In truth, the only remotely situationist aspect to Factory was what Wilson described as the label’s “continual denial of profit.” No contracts were signed with the groups, who were free to leave when they liked and retained ownership of their own music. “I sometimes flatter myself that the way we behaved, which was not about wanting to be rich, and the way we lived out that attitude every day, was maybe what might’ve been suggested by the situationist philosophy,” says Wilson. Weirdly combining a sometimes ruinous aesthetic perfectionism (covers that cost more than the profit margins) with lackadaisical nonprofessionalism, Factory didn’t act like a business at all.

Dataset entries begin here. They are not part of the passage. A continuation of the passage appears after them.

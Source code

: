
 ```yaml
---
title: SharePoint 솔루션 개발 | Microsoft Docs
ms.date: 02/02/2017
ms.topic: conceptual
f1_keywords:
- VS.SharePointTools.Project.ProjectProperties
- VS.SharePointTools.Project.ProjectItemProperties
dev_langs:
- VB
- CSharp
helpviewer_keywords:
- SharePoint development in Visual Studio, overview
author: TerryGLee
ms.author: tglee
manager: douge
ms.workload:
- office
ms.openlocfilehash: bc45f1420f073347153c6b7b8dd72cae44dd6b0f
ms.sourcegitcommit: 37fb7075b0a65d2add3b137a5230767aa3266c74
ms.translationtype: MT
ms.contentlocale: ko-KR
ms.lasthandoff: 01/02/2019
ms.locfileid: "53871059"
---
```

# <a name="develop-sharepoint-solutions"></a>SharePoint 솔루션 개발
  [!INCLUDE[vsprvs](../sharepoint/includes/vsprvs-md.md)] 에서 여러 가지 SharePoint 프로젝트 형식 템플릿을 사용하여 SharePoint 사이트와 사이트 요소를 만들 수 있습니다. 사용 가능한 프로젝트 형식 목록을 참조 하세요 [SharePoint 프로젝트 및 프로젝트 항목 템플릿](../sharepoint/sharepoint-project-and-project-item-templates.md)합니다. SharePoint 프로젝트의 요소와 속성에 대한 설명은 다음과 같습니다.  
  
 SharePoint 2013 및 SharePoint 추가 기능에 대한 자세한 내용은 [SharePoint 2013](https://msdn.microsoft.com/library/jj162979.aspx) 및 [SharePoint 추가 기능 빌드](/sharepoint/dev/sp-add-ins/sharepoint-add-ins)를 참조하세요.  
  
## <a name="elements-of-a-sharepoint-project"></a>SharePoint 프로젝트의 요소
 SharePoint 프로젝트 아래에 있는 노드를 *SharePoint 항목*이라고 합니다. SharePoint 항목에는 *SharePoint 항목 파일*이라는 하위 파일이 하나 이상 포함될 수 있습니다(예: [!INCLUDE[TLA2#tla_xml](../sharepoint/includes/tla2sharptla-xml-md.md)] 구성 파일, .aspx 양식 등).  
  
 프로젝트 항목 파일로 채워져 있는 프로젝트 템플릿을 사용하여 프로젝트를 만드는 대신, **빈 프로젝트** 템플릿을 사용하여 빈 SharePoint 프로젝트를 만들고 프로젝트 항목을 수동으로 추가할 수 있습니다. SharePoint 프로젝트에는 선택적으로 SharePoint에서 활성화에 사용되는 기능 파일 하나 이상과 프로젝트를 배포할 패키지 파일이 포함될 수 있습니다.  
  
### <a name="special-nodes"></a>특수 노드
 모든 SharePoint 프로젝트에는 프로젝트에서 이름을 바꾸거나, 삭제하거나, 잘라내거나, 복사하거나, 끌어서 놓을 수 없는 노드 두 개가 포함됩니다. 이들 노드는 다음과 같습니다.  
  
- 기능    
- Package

Far from Fast Product’s and Factory’s sly, postmodern games, the punk band Desperate Bicycles had a much more dour but probably more faithful take on the situationist antagonism to “the spectacle.” Do-it-yourself, for Desperate Bicycles, meant the overthrow of the establishment music industry through people seizing the means of production, making their own entertainment, and selling it to other creative and autonomous spirits. DIY’s most fervent evangelists, the Desps chanted “it was easy, it was cheap—go and do it” at the end of their early 1977 debut “Smokescreen.” That slogan then became the chorus of “The Medium Was Tedium,” the follow-up released later that same year. “No more time for spectating,” they declared on “Don’t Back the Front,” an antifascist anthem on the flip side of “Medium,” adding the listener-inciting battle cry “cut it, press it, distribute it/Xerox music’s here at last.” A sleeve note revealed that “Smokescreen” had cost only £153 and said the band “would really like to know why you haven’t made your single yet.” As for the Desps’ actual music, it was almost puritan in its unadorned simplicity, its guitar sound frugal to the point of emaciation. For the Desperate Bicycles, it was as though sloppiness and scrawniness became signs of membership in the true punk elect. The very deficiency of traditional rock virtues (tightness, feel) stood as tokens of the group’s authenticity and purity of intent.
The Desperate Bicycles’ 1977 singles had an even bigger impact in the U.K. than
Spiral Scratch
. The demystify-the-process data on the back of “The Medium Was Tedium” and the group’s fervent exhortation “now it’s your turn” catalyzed a scrappy legion of do-it-yourself bands. Among them were many of the key figures of the postpunk era: Swell Maps, Scritti Politti, Young Marble Giants, the Television Personalities, Thomas Leer, and Daniel Miller, aka the Normal. “I don’t know if I ever heard their records, I just got infected by the energy and inspiration the Bicycles put across in this
Melody Maker
article about how easy it was to make a record,” says Miller, who in 1977 was a twenty-six-year-old fan of German electronic music and a thwarted musician. After reading the
MM
feature, he rushed out and bought a secondhand Korg synth for £150 and then worked overtime at his film-editing job until he could afford a four-track ministudio. Working in his North London bedroom, he created “T.V.O.D.” and “Warm Leatherette,” the two sides of his self-released debut single as the Normal. “I never thought of approaching a ‘major’ label,” he recalled. “I didn’t like them because they’d ruined quite a few of my favorite bands—like Virgin did with Can, Faust, and Klaus Schulze.”